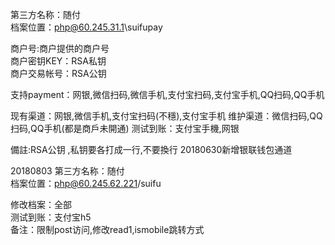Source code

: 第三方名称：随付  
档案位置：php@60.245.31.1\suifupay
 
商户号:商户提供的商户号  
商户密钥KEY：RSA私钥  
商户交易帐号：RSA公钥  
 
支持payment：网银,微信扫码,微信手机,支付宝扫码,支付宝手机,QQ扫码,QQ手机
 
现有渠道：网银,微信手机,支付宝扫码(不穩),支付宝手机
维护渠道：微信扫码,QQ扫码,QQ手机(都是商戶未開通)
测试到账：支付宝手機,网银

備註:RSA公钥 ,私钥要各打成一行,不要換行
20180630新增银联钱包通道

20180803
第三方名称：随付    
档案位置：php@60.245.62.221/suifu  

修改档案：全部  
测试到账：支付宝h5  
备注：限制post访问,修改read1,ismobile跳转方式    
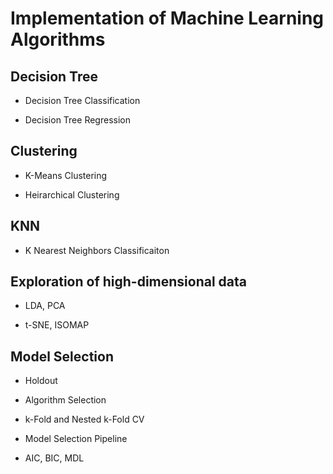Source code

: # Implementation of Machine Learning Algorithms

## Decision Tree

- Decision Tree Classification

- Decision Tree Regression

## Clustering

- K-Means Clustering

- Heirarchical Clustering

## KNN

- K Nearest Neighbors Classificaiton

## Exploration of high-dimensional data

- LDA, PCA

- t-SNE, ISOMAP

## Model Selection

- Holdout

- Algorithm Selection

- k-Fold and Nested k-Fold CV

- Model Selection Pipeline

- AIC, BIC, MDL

════════════════

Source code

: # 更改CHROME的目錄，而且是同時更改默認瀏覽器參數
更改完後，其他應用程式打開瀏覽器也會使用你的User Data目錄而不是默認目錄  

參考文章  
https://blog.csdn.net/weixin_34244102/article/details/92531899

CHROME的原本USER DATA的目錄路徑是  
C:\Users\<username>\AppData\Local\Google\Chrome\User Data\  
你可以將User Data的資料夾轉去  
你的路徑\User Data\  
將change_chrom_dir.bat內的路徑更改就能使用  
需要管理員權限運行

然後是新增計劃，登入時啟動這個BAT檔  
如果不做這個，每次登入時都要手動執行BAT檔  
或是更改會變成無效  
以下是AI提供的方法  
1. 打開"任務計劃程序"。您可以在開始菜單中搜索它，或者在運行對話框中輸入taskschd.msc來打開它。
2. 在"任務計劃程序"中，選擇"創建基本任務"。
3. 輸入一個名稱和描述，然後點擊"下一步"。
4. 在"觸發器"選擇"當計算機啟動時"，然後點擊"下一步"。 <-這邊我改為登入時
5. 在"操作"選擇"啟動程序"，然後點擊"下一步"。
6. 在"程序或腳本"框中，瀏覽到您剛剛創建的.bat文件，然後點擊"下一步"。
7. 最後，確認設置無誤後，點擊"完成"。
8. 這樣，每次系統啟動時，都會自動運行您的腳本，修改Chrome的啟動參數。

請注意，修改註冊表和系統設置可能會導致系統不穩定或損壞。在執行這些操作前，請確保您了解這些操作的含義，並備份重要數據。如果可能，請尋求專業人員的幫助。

════════════════

Assigned task: Look through the entries for lines containing the word "RSA公钥" and return each one.

Answer to the exercise:
商户交易帐号：RSA公钥  
備註:RSA公钥 ,私钥要各打成一行,不要換行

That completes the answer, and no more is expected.